Building an Omnipresent Fast Food Chain 

Saudi Arabia is the leading GCC QSR market with a 43.8% market share. When the scorching heat of Saudi keeps consumers indoors, their strong urge for gourmet food pushes them to visit fast food serving restaurants. Even a decade ago, people in Saudi adored the online food ordering system. In fact, 2022’s Middle East PRIME Report unfolds various reasons for low footfall in the Post-COVID era & highlights an urgent need for QSRs to go online when adapting to the ‘new normal.’ The Full-Service Restaurants (FSRs) were the largest channel in Saudi Arabia’s food service sector, with a 45% revenue share of total sector revenue in 2020. With 28.5% of revenue share, QSR was the second most prominent channel. 

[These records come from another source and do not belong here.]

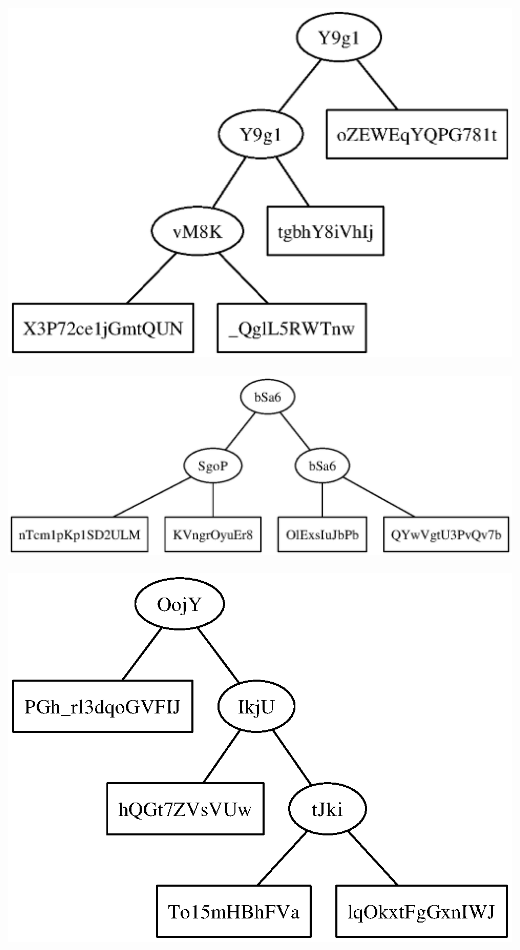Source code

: \documentclass[english]{article}
\begin{document}

\includegraphics[scale=.5]{kap3OptimaleSB1.la.dot.ps}


\includegraphics[scale=.5]{kap3OptimaleSB2.la.dot.ps}


\includegraphics[scale=.5]{kap3OptimaleSB3.la.dot.ps}
\end{document}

With an enthralling journey of over 37 years, the brand has been a world-class food brand people adored in Saudi Arabia. They had a significant offline presence throughout their journey. They knew digitalization would help them serve more customers & the brand eventually went digital with an e-commerce website. But, ensuring smooth ordering experiences, timely deliveries & management of in-store & online orders were proving to be challenging. Moreover, they were struggling with their food delivery app experience, running the risk of losing a large chunk of mobile users. When restaurants were forced to shut down during the COVID-19 pandemic, it was ironic that they witnessed a significant increase in the number of orders across digital platforms. And that made the brand think of undertaking a digital transformation exercise that would: 

  • Strengthen their digital infrastructure
  • Enable an omnichannel approach 
  • Provide a seamless customer experience 

Reimagining Digital Experiences

Implementing omnichannel approach for leading QSR brand

At a time like this, deploying Capillary’s Anywhere Commerce+ to revamp their digital commerce infrastructure, drive performance & conversions, and ultimately reimagine their consumers’ digital experience was the need of the hour. The brand’s requirements included providing a super fast app experience to consumers, seamless experience across offline & online customer journeys, tight integration with loyalty and e-commerce platforms enabling a 360-degree view of the customer, and a superlative pre and post-sales experience.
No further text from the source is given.